Los Paulsen, que recientemente habían concluido también unas prolongadas reformas, eran reacios a quejarse del ruido y el caos, y Walter, el vecino del otro lado, era demasiado buena persona o estaba demasiado ocupado, pero cuando por fin Patty volvió a casa a finales de agosto, después de unos meses en el campo con Joey, casi perdió la razón ante tal horror, y se dedicó a ir de puerta en puerta por toda la calle, con la mirada enloquecida, para vilipendiar a Carol Monaghan.

—Disculpad —decía—, ¿qué ha pasado aquí? ¿Puede alguien explicarme qué ha pasado? ¿Ha declarado alguien la guerra a los árboles sin avisarme? ¿Quién es ese Paul Bunyan de la pickup? ¿De qué va esto? ¿No sigue de alquiler? ¿Está permitido exterminar los árboles siendo sólo inquilino? ¿Cómo es posible que derribe la pared trasera de una casa si ni siquiera es la dueña? ¿La ha comprado sin que nos enteremos? ¿Cómo se las ha arreglado? Ni siquiera es capaz de cambiar una bombilla sin llamar a mi marido.

«Perdona que te moleste a la hora de la cena, Walter, pero hay un interruptor que, cuando le doy, no hace nada. ¿Te importaría venir ahora mismo? Y ya que estás aquí, cielo, ¿puedes ayudarme con la declaración de la renta? Mañana termina el plazo y aún no se me ha secado el esmalte de uñas.» ¿Cómo ha podido esa misma persona conseguir una hipoteca? ¿Es que no tiene facturas pendientes de Victoria's Secret? ¿Cómo se le permite siquiera tener novio? ¿No hay cierto pez gordo en Minneapolis? ¿No debería alguien poner al corriente a ese pez gordo?

Sólo cuando Patty llegó a la puerta de los Paulsen, muy abajo en su lista de vecinos que visitar, obtuvo algunas respuestas. Merrie explicó que, en efecto, Carol Monaghan ya no era inquilina. La casa de Carol era una de los varios centenares que habían pasado a ser propiedad de la concejalía de la vivienda en los años de vacas flacas y ahora las vendían a precio de saldo.

—¿Cómo es que no me he enterado yo de eso? —preguntó Patty.

—No lo has preguntado —respondió Merrie. Y sin poder contenerse, añadió—: Nunca has mostrado especial interés por los asuntos municipales.

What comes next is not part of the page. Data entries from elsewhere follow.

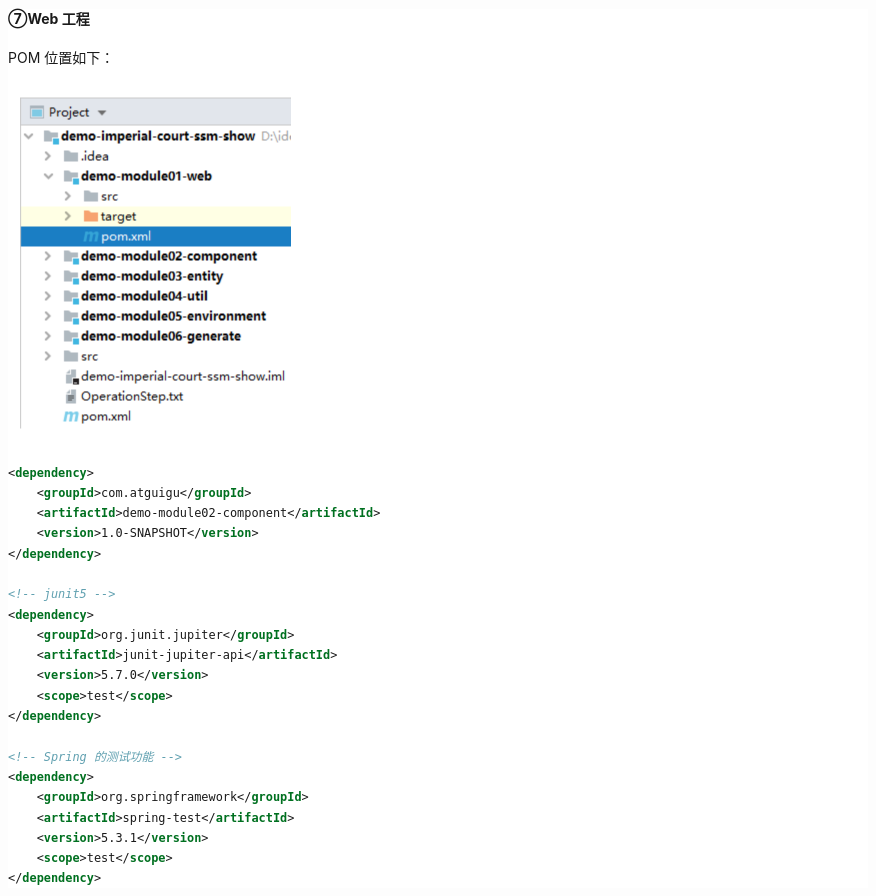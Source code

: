 #### ⑦Web 工程

POM 位置如下：

<img src="./images/image-20230316212032524.png" alt="image-20230316212032524" style="zoom:50%;" />

```xml
<dependency>
    <groupId>com.atguigu</groupId>
    <artifactId>demo-module02-component</artifactId>
    <version>1.0-SNAPSHOT</version>
</dependency>

<!-- junit5 -->
<dependency>
    <groupId>org.junit.jupiter</groupId>
    <artifactId>junit-jupiter-api</artifactId>
    <version>5.7.0</version>
    <scope>test</scope>
</dependency>

<!-- Spring 的测试功能 -->
<dependency>
    <groupId>org.springframework</groupId>
    <artifactId>spring-test</artifactId>
    <version>5.3.1</version>
    <scope>test</scope>
</dependency>
```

—¿Y dices que le ha salido barata?

—Muy barata. Resulta muy útil conocer a las personas indicadas.

—¿Y tú qué opinas de eso?

—Me da asco, tanto fiscal como filosóficamente —contestó Merrie—. Esa es una de las razones por las que colaboro con Jim Scheibel.

—A mí siempre me ha encantado este barrio, ¿sabes? —comentó Patty—. Siempre me ha gustado vivir aquí, incluso al principio. Y ahora, de pronto, lo veo todo sucio y feo.

—No te deprimas, implícate —dijo Merrie, y le dio unas octavillass.

No me gustaría estar en la piel de Walter ahora mismo —observó Seth en cuanto Patty se fue.

Me alegra oírte decir eso, de verdad —respondió Merrie. ¿Ha sido una impresión mía o has captado tú también cierto tonillo de descontento conyugal? Me refiero a lo de ayudar a Carol con la declaración de la renta. ¿Sabes algo de eso? Me ha parecido muy interesante. No tenía noticia. Y ahora Walter no ha sido capaz de proteger la hermosa vista que tenían de los árboles de Carol.